Problem statement: Only the lines from the one with "command using the" through the last belong in the output; print them exactly as given below.
Given information Start Marker
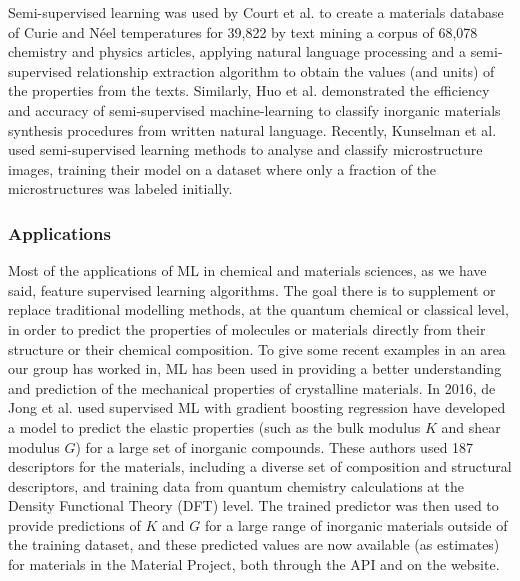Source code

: \documentclass[aip,apm,amsmath,amssymb,reprint]{revtex4-2}
\begin{document}
Semi-supervised learning was used by Court et al. to create a materials database of Curie and N{\'e}el temperatures for 39,822 by text mining a corpus of 68,078 chemistry and physics articles, applying natural language processing and a semi-supervised relationship extraction algorithm to obtain the values (and units) of the properties from the texts.\cite{Court2018} Similarly, Huo et al. demonstrated the efficiency and accuracy of semi-supervised machine-learning to classify inorganic materials synthesis procedures from written natural language.\cite{Huo2019} Recently, Kunselman et al. used semi-supervised learning methods to analyse and classify microstructure images, training their model on a dataset where only a fraction of the microstructures was labeled initially.\cite{Kunselman2020}


\subsubsection{Applications}

Most of the applications of ML in chemical and materials sciences, as we have said, feature supervised learning algorithms. The goal there is to supplement or replace traditional modelling methods, at the quantum chemical or classical level, in order to predict the properties of molecules or materials directly from their structure or their chemical composition. To give some recent examples in an area our group has worked in, ML has been used in providing a better understanding and prediction of the mechanical properties of crystalline materials. In 2016, de Jong et al. used supervised ML with gradient boosting regression have developed a model to predict the elastic properties (such as the bulk modulus $K$ and shear modulus $G$) for a large set of inorganic compounds.\cite{deJong2016} These authors used 187 descriptors for the materials, including a diverse set of composition and structural descriptors, and training data from quantum chemistry calculations at the Density Functional Theory (DFT) level. The trained predictor was then used to provide predictions of $K$ and $G$ for a large range of inorganic materials outside of the training dataset, and these predicted values are now available (as estimates) for materials in the Material Project,\cite{MaterialsProject} both through the API and on the website.
\end{document}
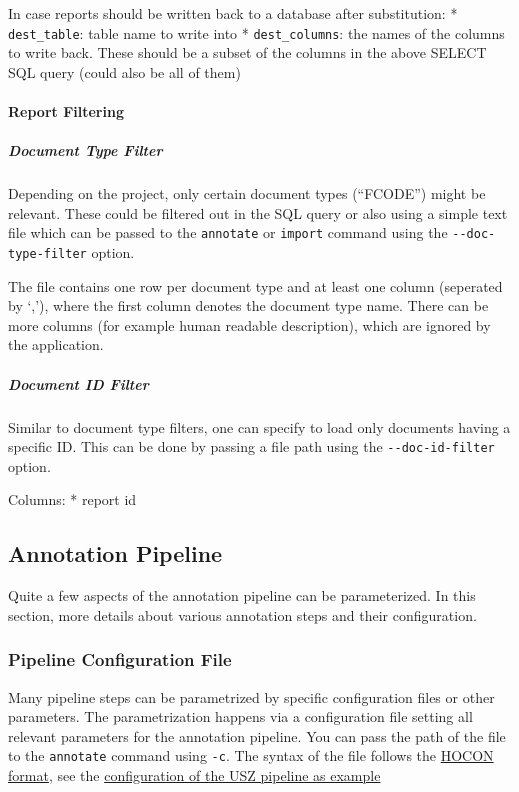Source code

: In case reports should be written back to a database after substitution:
* \texttt{dest\_table}: table name to write into *
\texttt{dest\_columns}: the names of the columns to write back. These
should be a subset of the columns in the above SELECT SQL query (could
also be all of them)

\paragraph{Report Filtering}\label{report-filtering}

\subparagraph{Document Type Filter}\label{document-type-filter}

Depending on the project, only certain document types (``FCODE'') might
be relevant. These could be filtered out in the SQL query or also using
a simple text file which can be passed to the \texttt{annotate} or
\texttt{import} command using the \texttt{-\/-doc-type-filter} option.

The file contains one row per document type and at least one column
(seperated by `,'), where the first column denotes the document type
name. There can be more columns (for example human readable
description), which are ignored by the application.

\subparagraph{Document ID Filter}\label{document-id-filter}

Similar to document type filters, one can specify to load only documents
having a specific ID. This can be done by passing a file path using the
\texttt{-\/-doc-id-filter} option.

Columns: * report id

\subsection{Annotation Pipeline}\label{annotation-pipeline}

Quite a few aspects of the annotation pipeline can be parameterized. In
this section, more details about various annotation steps and their
configuration.

\subsubsection{Pipeline Configuration
File}\label{pipeline-configuration-file}

Many pipeline steps can be parametrized by specific configuration files
or other parameters. The parametrization happens via a configuration
file setting all relevant parameters for the annotation pipeline. You
can pass the path of the file to the \texttt{annotate} command using
\texttt{-c}. The syntax of the file follows the
\href{https://github.com/lightbend/config}{HOCON format}, see the
\href{https://github.com/ratschlab/medical-reports-deidentification/blob/main/configs/kisim-usz/kisim_usz.conf}{configuration of the USZ
pipeline as example}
Given information End Marker
Expected answer:
\texttt{import} command using the \texttt{-\/-doc-type-filter} option.

The file contains one row per document type and at least one column
(seperated by `,'), where the first column denotes the document type
name. There can be more columns (for example human readable
description), which are ignored by the application.

\subparagraph{Document ID Filter}\label{document-id-filter}

Similar to document type filters, one can specify to load only documents
having a specific ID. This can be done by passing a file path using the
\texttt{-\/-doc-id-filter} option.

Columns: * report id

\subsection{Annotation Pipeline}\label{annotation-pipeline}

Quite a few aspects of the annotation pipeline can be parameterized. In
this section, more details about various annotation steps and their
configuration.

\subsubsection{Pipeline Configuration
File}\label{pipeline-configuration-file}

Many pipeline steps can be parametrized by specific configuration files
or other parameters. The parametrization happens via a configuration
file setting all relevant parameters for the annotation pipeline. You
can pass the path of the file to the \texttt{annotate} command using
\texttt{-c}. The syntax of the file follows the
\href{https://github.com/lightbend/config}{HOCON format}, see the
\href{https://github.com/ratschlab/medical-reports-deidentification/blob/main/configs/kisim-usz/kisim_usz.conf}{configuration of the USZ
pipeline as example}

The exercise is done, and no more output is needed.